#### RECORDED DATA

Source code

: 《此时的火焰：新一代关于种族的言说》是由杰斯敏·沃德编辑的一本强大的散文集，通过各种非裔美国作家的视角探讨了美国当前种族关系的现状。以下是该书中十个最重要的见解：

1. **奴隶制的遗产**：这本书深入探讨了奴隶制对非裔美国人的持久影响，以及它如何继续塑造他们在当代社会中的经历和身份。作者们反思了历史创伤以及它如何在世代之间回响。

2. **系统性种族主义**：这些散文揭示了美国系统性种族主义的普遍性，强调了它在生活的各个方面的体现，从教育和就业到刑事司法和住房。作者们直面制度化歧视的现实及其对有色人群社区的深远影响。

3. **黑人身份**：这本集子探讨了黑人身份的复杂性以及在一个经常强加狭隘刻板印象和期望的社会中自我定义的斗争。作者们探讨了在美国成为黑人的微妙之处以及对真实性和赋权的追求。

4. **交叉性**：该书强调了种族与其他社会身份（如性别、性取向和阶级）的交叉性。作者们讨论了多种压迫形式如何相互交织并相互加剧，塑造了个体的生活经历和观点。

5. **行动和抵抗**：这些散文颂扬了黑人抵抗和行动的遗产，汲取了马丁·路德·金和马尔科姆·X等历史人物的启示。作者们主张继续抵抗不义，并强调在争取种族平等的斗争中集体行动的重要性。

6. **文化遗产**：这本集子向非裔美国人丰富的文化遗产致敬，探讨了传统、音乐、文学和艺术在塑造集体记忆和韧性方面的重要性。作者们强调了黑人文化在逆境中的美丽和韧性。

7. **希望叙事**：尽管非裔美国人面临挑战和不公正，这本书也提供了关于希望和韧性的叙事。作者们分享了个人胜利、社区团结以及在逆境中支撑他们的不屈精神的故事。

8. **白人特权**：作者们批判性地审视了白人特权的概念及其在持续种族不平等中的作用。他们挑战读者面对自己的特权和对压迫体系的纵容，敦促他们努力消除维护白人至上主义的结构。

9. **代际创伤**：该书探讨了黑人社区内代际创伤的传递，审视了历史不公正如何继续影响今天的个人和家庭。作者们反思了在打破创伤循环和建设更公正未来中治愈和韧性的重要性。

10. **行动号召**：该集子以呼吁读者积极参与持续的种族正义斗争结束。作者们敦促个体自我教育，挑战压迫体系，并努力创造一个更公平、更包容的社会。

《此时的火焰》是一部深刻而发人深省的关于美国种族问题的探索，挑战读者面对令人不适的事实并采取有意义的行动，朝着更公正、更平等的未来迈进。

########

§ **TASK OBJECTIVE**
I need every line of the data that has the word "此时的火焰"; please list them.

§ **FINISHED TASK**
: 《此时的火焰：新一代关于种族的言说》是由杰斯敏·沃德编辑的一本强大的散文集，通过各种非裔美国作家的视角探讨了美国当前种族关系的现状。以下是该书中十个最重要的见解：
《此时的火焰》是一部深刻而发人深省的关于美国种族问题的探索，挑战读者面对令人不适的事实并采取有意义的行动，朝着更公正、更平等的未来迈进。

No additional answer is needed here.